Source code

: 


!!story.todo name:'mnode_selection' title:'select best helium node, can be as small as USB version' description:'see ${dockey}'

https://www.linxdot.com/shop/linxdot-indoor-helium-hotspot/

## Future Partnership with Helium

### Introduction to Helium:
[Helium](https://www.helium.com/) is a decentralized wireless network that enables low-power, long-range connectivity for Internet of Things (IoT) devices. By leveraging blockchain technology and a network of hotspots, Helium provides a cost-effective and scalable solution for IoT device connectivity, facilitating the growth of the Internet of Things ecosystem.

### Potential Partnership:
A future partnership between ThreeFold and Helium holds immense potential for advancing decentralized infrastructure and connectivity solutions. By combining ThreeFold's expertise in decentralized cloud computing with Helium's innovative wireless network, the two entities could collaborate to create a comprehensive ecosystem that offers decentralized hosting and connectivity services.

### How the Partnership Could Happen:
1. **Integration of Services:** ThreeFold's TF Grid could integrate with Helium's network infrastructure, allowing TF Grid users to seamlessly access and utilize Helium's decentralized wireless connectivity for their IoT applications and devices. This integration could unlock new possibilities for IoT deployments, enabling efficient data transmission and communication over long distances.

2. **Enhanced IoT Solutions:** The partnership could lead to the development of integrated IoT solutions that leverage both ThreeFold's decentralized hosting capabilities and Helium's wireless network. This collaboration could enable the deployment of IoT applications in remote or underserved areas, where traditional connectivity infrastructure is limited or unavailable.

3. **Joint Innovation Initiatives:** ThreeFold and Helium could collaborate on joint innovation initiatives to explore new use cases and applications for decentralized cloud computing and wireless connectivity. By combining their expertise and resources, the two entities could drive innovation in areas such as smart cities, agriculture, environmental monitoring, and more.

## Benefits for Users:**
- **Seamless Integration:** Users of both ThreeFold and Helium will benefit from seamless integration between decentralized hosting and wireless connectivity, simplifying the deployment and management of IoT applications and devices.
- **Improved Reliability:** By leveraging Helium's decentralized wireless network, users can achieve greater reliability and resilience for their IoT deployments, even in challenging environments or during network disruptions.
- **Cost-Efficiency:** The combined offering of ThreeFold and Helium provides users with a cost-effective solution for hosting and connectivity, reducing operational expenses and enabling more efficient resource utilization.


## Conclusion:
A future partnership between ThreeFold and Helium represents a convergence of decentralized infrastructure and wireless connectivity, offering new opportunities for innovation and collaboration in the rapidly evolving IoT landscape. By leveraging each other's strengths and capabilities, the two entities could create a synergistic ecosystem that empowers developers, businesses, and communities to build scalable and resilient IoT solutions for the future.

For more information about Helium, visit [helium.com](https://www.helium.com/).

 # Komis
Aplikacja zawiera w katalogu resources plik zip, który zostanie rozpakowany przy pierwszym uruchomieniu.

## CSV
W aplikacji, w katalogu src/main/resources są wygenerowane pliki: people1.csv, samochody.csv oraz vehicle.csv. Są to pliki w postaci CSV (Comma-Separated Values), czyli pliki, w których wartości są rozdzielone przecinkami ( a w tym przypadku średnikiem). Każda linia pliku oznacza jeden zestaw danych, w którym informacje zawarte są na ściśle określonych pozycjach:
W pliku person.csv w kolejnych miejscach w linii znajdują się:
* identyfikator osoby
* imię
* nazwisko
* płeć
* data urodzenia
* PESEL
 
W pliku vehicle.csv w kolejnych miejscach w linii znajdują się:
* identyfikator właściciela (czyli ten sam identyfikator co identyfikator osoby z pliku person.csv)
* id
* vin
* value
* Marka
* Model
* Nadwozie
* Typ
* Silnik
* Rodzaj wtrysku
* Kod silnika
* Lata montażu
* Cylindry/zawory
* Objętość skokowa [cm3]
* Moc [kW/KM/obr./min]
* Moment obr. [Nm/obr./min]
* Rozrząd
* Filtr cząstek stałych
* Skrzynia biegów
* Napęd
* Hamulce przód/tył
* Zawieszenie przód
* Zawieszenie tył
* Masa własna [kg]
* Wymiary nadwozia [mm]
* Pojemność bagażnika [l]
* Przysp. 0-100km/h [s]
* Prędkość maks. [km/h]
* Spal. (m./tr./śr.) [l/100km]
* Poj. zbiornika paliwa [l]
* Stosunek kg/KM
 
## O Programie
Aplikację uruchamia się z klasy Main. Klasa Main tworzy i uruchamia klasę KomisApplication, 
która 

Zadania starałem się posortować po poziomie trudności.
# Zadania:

===============

Restate word for word the lines above, beginning at the first one and ending at the line that carries "### How the".

SOLUTION FOR THIS EXERCISE =>
Source code

: 


!!story.todo name:'mnode_selection' title:'select best helium node, can be as small as USB version' description:'see ${dockey}'

https://www.linxdot.com/shop/linxdot-indoor-helium-hotspot/

## Future Partnership with Helium

### Introduction to Helium:
[Helium](https://www.helium.com/) is a decentralized wireless network that enables low-power, long-range connectivity for Internet of Things (IoT) devices. By leveraging blockchain technology and a network of hotspots, Helium provides a cost-effective and scalable solution for IoT device connectivity, facilitating the growth of the Internet of Things ecosystem.

### Potential Partnership:
A future partnership between ThreeFold and Helium holds immense potential for advancing decentralized infrastructure and connectivity solutions. By combining ThreeFold's expertise in decentralized cloud computing with Helium's innovative wireless network, the two entities could collaborate to create a comprehensive ecosystem that offers decentralized hosting and connectivity services.

### How the Partnership Could Happen:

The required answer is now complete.